Nevertheless, it is hoped that price reduction through traditional market measures will be achieved, i.e., to create "cooperation without coercion." Perhaps price reduction will be achieved when competitive products reach the market in the near future. Perhaps price reduction will be achieved by aggressive negotiation of cost with third-party payers. Sofosbuvir retains patent protection until 2029; thus, generics are not readily possible outside of "compulsory licensure" – the ability of governments to violate patent law in periods of national necessity. Such intervention, or the threat of it, has occurred in many countries, including the United States. We believe it is unlikely to occur in this case.

The HCV market, estimated at greater than $10 billion annually in sales, provides a strong incentive for drug development – producing the multitude of agents in various stages of development for FDA approval. The competition of multiple sellers for buyers will drive down price and facilitate quality. An extreme example of this can be seen in countries practicing socialized medicine, which effectively have a single buyer, so there is greater leverage for price reduction.

Compulsory licensure, while based upon sound moral intentions, would stifle future innovation by removing profit incentive and creating an unstable economic atmosphere. It is informative to review the vaccine market, in which economic instability has led to fewer sellers, either from attrition or conglomeration. The ultimate consequence is decreased innovation, competition, and drug availability.

Corporations are not moral agents. Similarly so, government has no agency, but rather should be considered an instrument through which a moral citizenry can achieve agreed upon objectives. Aggressive education and collaboration amongst physicians and their patients, purchasing groups, and public lobbying agencies to collectively negotiate reasonable price reduction are encouraged – to realize the potential we have as buyers en masse.

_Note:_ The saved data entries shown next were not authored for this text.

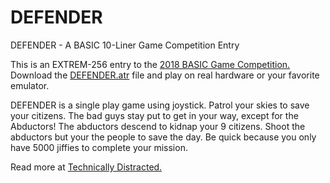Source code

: # DEFENDER
DEFENDER - A BASIC 10-Liner Game Competition Entry

This is an EXTREM-256 entry to the [2018 BASIC Game Competition.](http://gkanold.wixsite.com/homeputerium/basic-10liners-2018) Download the [DEFENDER.atr](https://github.com/jeffpiep/DEFENDER/blob/master/DEFENDER.atr?raw=true) file and play on real hardware or your favorite emulator.

DEFENDER is a single play game using joystick. Patrol your skies to save your citizens. The bad guys stay put to get in your way, except for the Abductors! The abductors descend to kidnap your 9 citizens. Shoot the abductors but your the people to save the day. Be quick because you only have 5000 jiffies to complete your mission.

Read more at [Technically Distracted.](https://jeffpiepmeier.blogspot.com/2018/03/defender-2018-basic-10-liners-game.html)
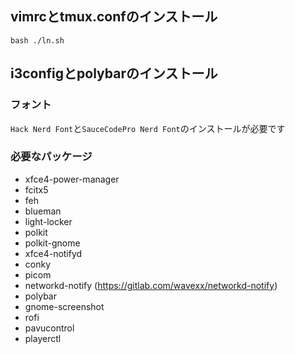 ## vimrcとtmux.confのインストール
`bash ./ln.sh`

## i3configとpolybarのインストール

### フォント
`Hack Nerd Font`と`SauceCodePro Nerd Font`のインストールが必要です

### 必要なパッケージ

- xfce4-power-manager
- fcitx5
- feh
- blueman
- light-locker
- polkit
- polkit-gnome
- xfce4-notifyd
- conky
- picom
- networkd-notify (https://gitlab.com/wavexx/networkd-notify)
- polybar
- gnome-screenshot
- rofi
- pavucontrol
- playerctl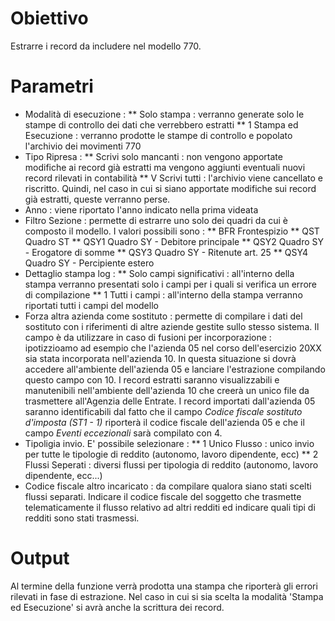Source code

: # Obiettivo

Estrarre i record da includere nel modello 770.

# Parametri
 * Modalità di esecuzione : 
 ** Solo stampa :  verranno generate solo le stampe di controllo dei dati che verrebbero estratti
 ** 1 Stampa ed Esecuzione :  verranno prodotte le stampe di controllo e popolato l'archivio dei movimenti 770
 * Tipo Ripresa : 
 ** Scrivi solo mancanti :  non vengono apportate modifiche ai record già estratti ma vengono aggiunti eventuali nuovi record rilevati in contabilità
 ** V Scrivi tutti :  l'archivio viene cancellato e riscritto. Quindi, nel caso in cui si siano apportate modifiche sui record già estratti, queste verranno perse.
 * Anno :  viene riportato l'anno indicato nella prima videata
 * Filtro Sezione :  permette di estrarre uno solo dei quadri da cui è composto il modello. I valori possibili sono : 
 ** BFR Frontespizio
 ** QST Quadro ST
 ** QSY1 Quadro SY - Debitore principale
 ** QSY2 Quadro SY - Erogatore di somme
 ** QSY3 Quadro SY - Ritenute art. 25
 ** QSY4 Quadro SY - Percipiente estero
 * Dettaglio stampa log : 
 ** Solo campi significativi :  all'interno della stampa verranno presentati solo i campi per i quali si verifica un errore di compilazione
 ** 1 Tutti i campi :  all'interno della stampa verranno riportati tutti i campi del modello
 * Forza altra azienda come sostituto :  permette di compilare i dati del sostituto con i riferimenti di altre aziende gestite sullo stesso sistema. Il campo è da utilizzare in caso di fusioni per incorporazione :  ipotizzioamo ad esempio che l'azienda 05 nel corso dell'esercizio 20XX sia stata incorporata nell'azienda 10. In questa situazione si dovrà accedere all'ambiente dell'azienda 05 e lanciare l'estrazione compilando questo campo con 10. I record estratti saranno visualizzabili e manutenibili nell'ambiente dell'azienda 10 che creerà un unico file da trasmettere all'Agenzia delle Entrate. I record importati dall'azienda 05 saranno identificabili dal fatto che il campo _Codice fiscale sostituto d'imposta (ST1 - 1)_ riporterà il codice fiscale dell'azienda 05 e che il campo _Eventi eccezionali_ sarà compilato con 4.
 * Tipoligia invio. E' possibile selezionare : 
 ** 1 Unico Flusso :  unico invio per tutte le tipologie di reddito (autonomo, lavoro dipendente, ecc)
 ** 2 Flussi Seperati :  diversi flussi per tipologia di reddito (autonomo, lavoro dipendente, ecc...)
 * Codice fiscale altro incaricato :  da compilare qualora siano stati scelti flussi separati. Indicare il codice fiscale del soggetto che trasmette telematicamente il flusso relativo ad altri redditi ed indicare quali tipi di redditi sono stati trasmessi.
# Output
Al termine della funzione verrà prodotta una stampa che riporterà gli errori rilevati in fase di estrazione.
Nel caso in cui si sia scelta la modalità 'Stampa ed Esecuzione' si avrà anche la scrittura dei record.

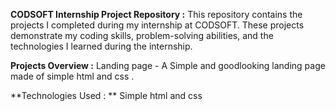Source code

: **CODSOFT Internship Project Repository :**
This repository contains the projects I completed during my internship at CODSOFT.  These projects demonstrate my coding skills, problem-solving abilities, and the technologies I learned during the internship.

**Projects Overview :**
Landing page  - A Simple and goodlooking landing page made of simple html and css .

**Technologies Used : **
Simple html and css 
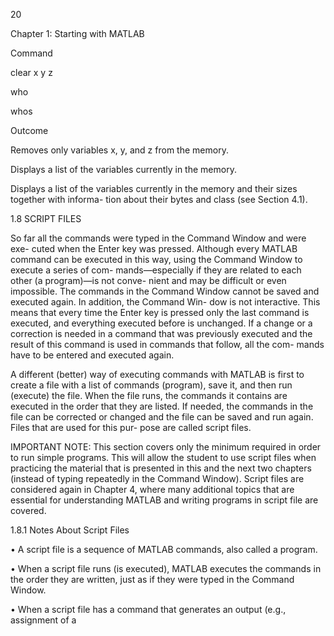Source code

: 20

Chapter 1: Starting with MATLAB

Command

clear x y z

who

whos

Outcome

Removes  only  variables  x,  y,  and  z  from  the
memory.

Displays a list of the variables currently in the
memory.

Displays a list of the variables currently in the
memory and their sizes together with informa-
tion  about  their  bytes  and  class  (see  Section
4.1).

1.8 SCRIPT FILES

So far all the commands were typed in the Command Window and were exe-
cuted when the Enter key was pressed. Although every MATLAB command can
be executed in this way, using the Command Window to execute a series of com-
mands—especially if they are related to each other (a program)—is not conve-
nient and may be difficult or even impossible. The commands in the Command
Window cannot be saved and executed again. In addition, the Command Win-
dow is not interactive. This means that every time the Enter key is pressed only
the last command is executed, and everything executed before is unchanged. If a
change  or  a  correction  is  needed  in  a  command  that  was  previously  executed
and the result of this command is used in commands that follow, all the com-
mands have to be entered and executed again.

A different (better) way of executing commands with MATLAB is first to
create a file with a list of commands (program), save it, and then run (execute)
the file. When the file runs, the commands it contains are executed in the order
that  they  are  listed.  If  needed,  the  commands  in  the  file  can  be  corrected  or
changed and the file can be saved and run again. Files that are used for this pur-
pose are called script files.

IMPORTANT  NOTE:  This  section  covers  only  the  minimum  required  in
order to run simple programs. This will allow the student to use script files when
practicing the material that is presented in this and the next two chapters (instead
of typing repeatedly in the Command Window). Script files are considered again in
Chapter  4,  where  many  additional  topics  that  are  essential  for  understanding
MATLAB and writing programs in script file are covered.

1.8.1 Notes About Script Files

• A script file is a sequence of MATLAB commands, also called a program.

• When a script file runs (is executed), MATLAB executes the commands in the
order they are written, just as if they were typed in the Command Window.

• When a script file has a command that generates an output (e.g., assignment of a

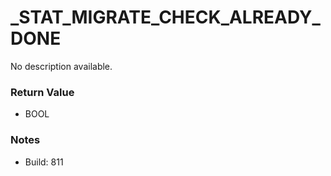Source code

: # _STAT_MIGRATE_CHECK_ALREADY_DONE

No description available.

### Return Value
* BOOL

### Notes
* Build: 811

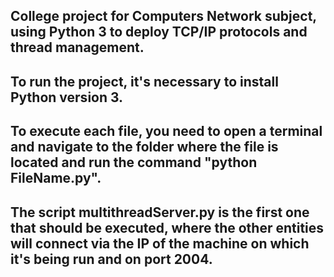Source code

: ## College project for Computers Network subject, using Python 3 to deploy TCP/IP protocols and thread management.

## To run the project, it's necessary to install Python version 3.
## To execute each file, you need to open a terminal and navigate to the folder where the file is located and run the command "python FileName.py".
## The script multithreadServer.py is the first one that should be executed, where the other entities will connect via the IP of the machine on which it's being run and on port 2004.
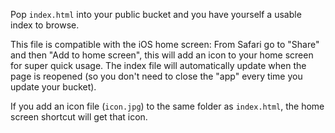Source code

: Pop `index.html` into your public bucket and you have yourself a usable index to browse.

This file is compatible with the iOS home screen: From Safari go to "Share" and then "Add to home screen", this will add an icon to your home screen for super quick usage.
The index file will automatically update when the page is reopened (so you don't need to close the "app" every time you update your bucket). 

If you add an icon file (`icon.jpg`) to the same folder as `index.html`, the home screen shortcut will get that icon.
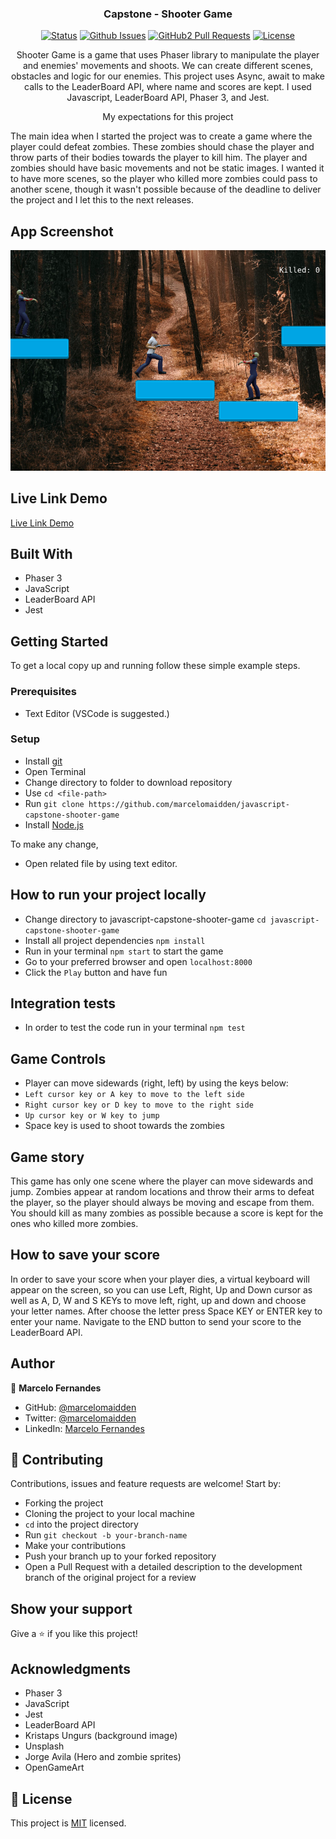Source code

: <h3 align="center">Capstone - Shooter Game</h3>

<div align="center">

[![Status](https://img.shields.io/badge/status-active-success.svg)](https://github.com/marcelomaidden/javascript-capstone-shooter-game)
[![Github Issues](https://img.shields.io/badge/GitHub-Issues-orange)](https://github.com/marcelomaidden/javascript-capstone-shooter-game/issues)
[![GitHub2 Pull Requests](https://img.shields.io/badge/GitHub-Pull%20Requests-blue)](https://github.com/marcelomaidden/javascript-capstone-shooter-game/pulls)
[![License](https://img.shields.io/badge/license-MIT-blue.svg)](/LICENSE)
</div>
<p align="center">Shooter Game is a game that uses Phaser library to manipulate the player and enemies' movements and shoots. We can create different scenes, obstacles and logic for our enemies. This project uses Async, await to make calls to the LeaderBoard API, where name and scores are kept. I used Javascript, LeaderBoard API, Phaser 3, and Jest.</p>

<p align="center">My expectations for this project</p>

  The main idea when I started the project was to create a game where the player could defeat zombies. These zombies should chase the player and throw parts of their bodies towards the player to kill him. The player and zombies should have basic movements and not be static images.
  I wanted it to have more scenes, so the player who killed more zombies could pass to another scene, though it wasn't possible because of the deadline to deliver the project and I let this to the next releases.

## App Screenshot
![screenshot](./screenshot.png)

## Live Link Demo

[Live Link Demo](https://fast-crag-38738.herokuapp.com/)

## Built With

- Phaser 3 
- JavaScript
- LeaderBoard API
- Jest


## Getting Started

To get a local copy up and running follow these simple example steps.

### Prerequisites

- Text Editor (VSCode is suggested.)


### Setup

- Install [git](https://git-scm.com/downloads)
- Open Terminal
- Change directory to folder to download repository
- Use `cd <file-path>`
- Run `git clone https://github.com/marcelomaidden/javascript-capstone-shooter-game`
- Install [Node.js](https://nodejs.org/en/download/)

To make any change,

- Open related file by using text editor.

## How to run your project locally

  - Change directory to javascript-capstone-shooter-game `cd javascript-capstone-shooter-game`
  - Install all project dependencies `npm install`
  - Run in your terminal `npm start` to start the game
  - Go to your preferred browser and open `localhost:8000`
  - Click the `Play` button and have fun

## Integration tests

  - In order to test the code run in your terminal `npm test`

## Game Controls

  - Player can move sidewards (right, left) by using the keys below:
  - `Left cursor key or A key to move to the left side`
  - `Right cursor key or D key to move to the right side`
  - `Up cursor key or W key to jump`
  - Space key is used to shoot towards the zombies

## Game story

  This game has only one scene where the player can move sidewards and jump.
  Zombies appear at random locations and throw their arms to defeat the player, so the player should always be moving and escape from them. You should kill as many zombies as possible because a score is kept for the ones who killed more zombies.  

## How to save your score

  In order to save your score when your player dies, a virtual keyboard will appear on the screen, so you can use Left, Right, Up and Down cursor as well as A, D, W and S KEYs to move left, right, up and down and choose your letter names. After choose the letter press Space KEY or ENTER key to enter your name. 
  Navigate to the END button to send your score to the LeaderBoard API.

## Author

👤  **Marcelo Fernandes**

- GitHub: [@marcelomaidden](https://github.com/marcelomaidden)
- Twitter: [@marcelomaidden](https://twitter.com/marcelomaidden)
- LinkedIn: [Marcelo Fernandes](https://linkedin.com/in/marcelofernandesdearaujo) 
## 🤝 Contributing

Contributions, issues and feature requests are welcome! Start by:

- Forking the project
- Cloning the project to your local machine
- `cd` into the project directory
- Run `git checkout -b your-branch-name`
- Make your contributions
- Push your branch up to your forked repository
- Open a Pull Request with a detailed description to the development branch of the original project for a review


## Show your support

Give a ⭐️ if you like this project!

## Acknowledgments

- Phaser 3 
- JavaScript
- Jest
- LeaderBoard API
- Kristaps Ungurs (background image)
- Unsplash
- Jorge Avila (Hero and zombie sprites)
- OpenGameArt

## 📝 License

This project is [MIT](LICENSE) licensed.
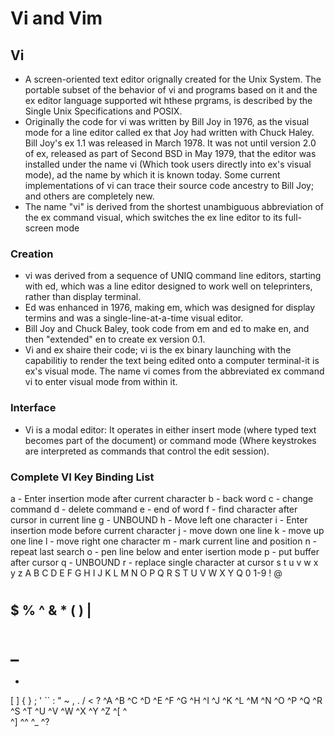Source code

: # Vi and Vim
## Vi 
- A screen-oriented text editor orignally created for the Unix System. The portable subset of the behavior of vi and programs based on it and the ex editor language supported wit hthese prgrams, is described by the Single Unix Specifications and POSIX.
- Originally the code for vi was written by Bill Joy in 1976, as the visual mode for a line editor called ex that Joy had written with Chuck Haley. Bill Joy's ex 1.1 was released in March 1978. It was not until version 2.0 of ex, released as part of Second BSD in May 1979, that the editor was installed under the name vi (Which took users directly into ex's visual mode), ad the name by which it is known today. Some current implementations of vi can trace their source code ancestry to Bill Joy; and others are completely new. 
- The name "vi" is derived from the shortest unambiguous abbreviation of the ex command visual, which switches the ex line editor to its full-screen mode 
  
### Creation
- vi was derived from a sequence of UNIQ command line editors, starting with ed, which was a line editor designed to work well on teleprinters, rather than display terminal. 
- Ed was enhanced in 1976, making em, which was designed for display termins and was a single-line-at-a-time visual editor. 
- Bill Joy and Chuck Baley, took code from em and ed to make en, and then "extended" en to create ex version 0.1.
- Vi and ex shaire their code; vi is the ex binary launching with the capabilitiy to render the text being edited onto a computer terminal-it is ex's visual mode. The name vi comes from the abbreviated ex command vi to enter visual mode from within it. 
### Interface
- Vi is a modal editor: It operates in either insert mode (where typed text becomes part of the document) or command mode (Where keystrokes are interpreted as commands that control the edit session). 

### Complete VI Key Binding List
a - Enter insertion mode after current character
b - back word
c - change command
d - delete command
e - end of word
f - find character after cursor in current line
g - UNBOUND
h - Move left one character
i - Enter insertion mode before current character
j - move down one line
k - move up one line
l - move right one character
m - mark current line and position
n - repeat last search
o - pen line below and enter isertion mode
p - put buffer after cursor
q - UNBOUND
r - replace single character at cursor
s 
t 
u 
v 
w 
x 
y
z
A 
B 
C 
D 
E 
F 
G
H 
I 
J 
K 
L 
M 
N 
O 
P 
Q
R 
S 
T 
U 
V 
W 
X 
Y 
Q 
0 
1-9 
! 
@
# 
$
%
^
&
*
(
)
|
-
_
=
+
[
]
{
}
;
'
`` 
:
"
~
,
.
/ 
<
?
^A 
^B 
^C 
^D 
^E 
^F 
^G 
^H 
^I 
^J 
^K 
^L 
^M 
^N 
^O 
^P 
^Q 
^R 
^S 
^T 
^U 
^V 
^W 
^X 
^Y
^Z
^[
^\
^]
^^
^_
^?
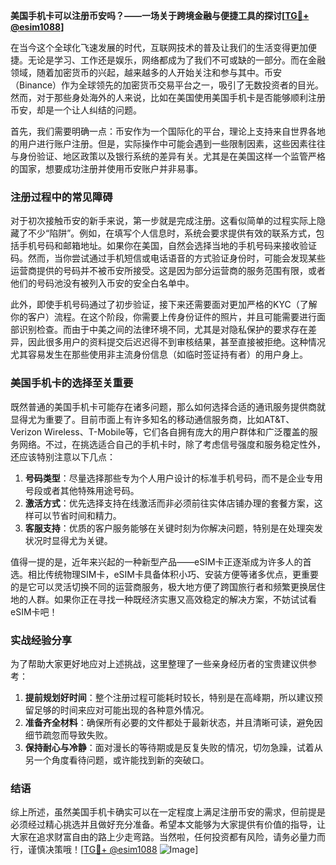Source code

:**美国手机卡可以注册币安吗？——一场关于跨境金融与便捷工具的探讨[[TG💪+ @esim1088](https://t.me/s/esim1088)]**

在当今这个全球化飞速发展的时代，互联网技术的普及让我们的生活变得更加便捷。无论是学习、工作还是娱乐，网络都成为了我们不可或缺的一部分。而在金融领域，随着加密货币的兴起，越来越多的人开始关注和参与其中。币安（Binance）作为全球领先的加密货币交易平台之一，吸引了无数投资者的目光。然而，对于那些身处海外的人来说，比如在美国使用美国手机卡是否能够顺利注册币安，却是一个让人纠结的问题。

首先，我们需要明确一点：币安作为一个国际化的平台，理论上支持来自世界各地的用户进行账户注册。但是，实际操作中可能会遇到一些限制因素，这些因素往往与身份验证、地区政策以及银行系统的差异有关。尤其是在美国这样一个监管严格的国家，想要成功注册并使用币安账户并非易事。

### 注册过程中的常见障碍

对于初次接触币安的新手来说，第一步就是完成注册。这看似简单的过程实际上隐藏了不少“陷阱”。例如，在填写个人信息时，系统会要求提供有效的联系方式，包括手机号码和邮箱地址。如果你在美国，自然会选择当地的手机号码来接收验证码。然而，当你尝试通过手机短信或电话语音的方式验证身份时，可能会发现某些运营商提供的号码并不被币安所接受。这是因为部分运营商的服务范围有限，或者他们的号码池没有被列入币安的安全白名单中。

此外，即使手机号码通过了初步验证，接下来还需要面对更加严格的KYC（了解你的客户）流程。在这个阶段，你需要上传身份证件的照片，并且可能需要进行面部识别检查。而由于中美之间的法律环境不同，尤其是对隐私保护的要求存在差异，因此很多用户的资料提交后迟迟得不到审核结果，甚至直接被拒绝。这种情况尤其容易发生在那些使用非主流身份信息（如临时签证持有者）的用户身上。

### 美国手机卡的选择至关重要

既然普通的美国手机卡可能存在诸多问题，那么如何选择合适的通讯服务提供商就显得尤为重要了。目前市面上有许多知名的移动通信服务商，比如AT&T、Verizon Wireless、T-Mobile等，它们各自拥有庞大的用户群体和广泛覆盖的服务网络。不过，在挑选适合自己的手机卡时，除了考虑信号强度和服务稳定性外，还应该特别注意以下几点：

1. **号码类型**：尽量选择那些专为个人用户设计的标准手机号码，而不是企业专用号段或者其他特殊用途号码。
2. **激活方式**：优先选择支持在线激活而非必须前往实体店铺办理的套餐方案，这样可以节省时间和精力。
3. **客服支持**：优质的客户服务能够在关键时刻为你解决问题，特别是在处理突发状况时显得尤为关键。

值得一提的是，近年来兴起的一种新型产品——eSIM卡正逐渐成为许多人的首选。相比传统物理SIM卡，eSIM卡具备体积小巧、安装方便等诸多优点，更重要的是它可以灵活切换不同的运营商服务，极大地方便了跨国旅行者和频繁更换居住地的人群。如果你正在寻找一种既经济实惠又高效稳定的解决方案，不妨试试看eSIM卡吧！

### 实战经验分享

为了帮助大家更好地应对上述挑战，这里整理了一些亲身经历者的宝贵建议供参考：

1. **提前规划好时间**：整个注册过程可能耗时较长，特别是在高峰期，所以建议预留足够的时间来应对可能出现的各种意外情况。
2. **准备齐全材料**：确保所有必要的文件都处于最新状态，并且清晰可读，避免因细节疏忽而导致失败。
3. **保持耐心与冷静**：面对漫长的等待期或是反复失败的情况，切勿急躁，试着从另一个角度看待问题，或许能找到新的突破口。

### 结语

综上所述，虽然美国手机卡确实可以在一定程度上满足注册币安的需求，但前提是必须经过精心挑选并且做好充分准备。希望本文能够为大家提供有价值的指导，让大家在追求财富自由的路上少走弯路。当然啦，任何投资都有风险，请务必量力而行，谨慎决策哦！[[TG💪+ @esim1088](https://t.me/s/esim1088) ![Image](https://i.postimg.cc/4NQfJmqS/Snipaste-2025-05-13-00-14-12.png)]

Pharmaceutical profits may be conspicuous, but nevertheless, it is that very incentive of profit that brings such powerful drugs so quickly to the market in the first place. Patients can neither benefit from nor feel the loss of drugs that never make it to market. A morality of intention, absolved of comprehensive economic parameters, while psychologically enticing and proximally politically advantageous, would lead to greater long-term harm for the very patients we have vowed to protect.

We hope that price and cost issues will not prohibit large numbers of HCV-afflicted patients from receiving the current therapies and other highly efficacious regimens that will soon be forthcoming.

Dr. Christopher Moore is a fellow in transplant hepatology, and Dr. Steven Flamm is chief of transplantation hepatology and professor of medicine and surgery, at Northwestern University Feinberg School of Medicine, Chicago. Dr. Moore reported having no conflicts of interest. Dr. Flamm is a speaker for Vertex and Gilead; does research and consults for Abbvie, Vertex, and other companies; and does research for Boehringer Ingelheim.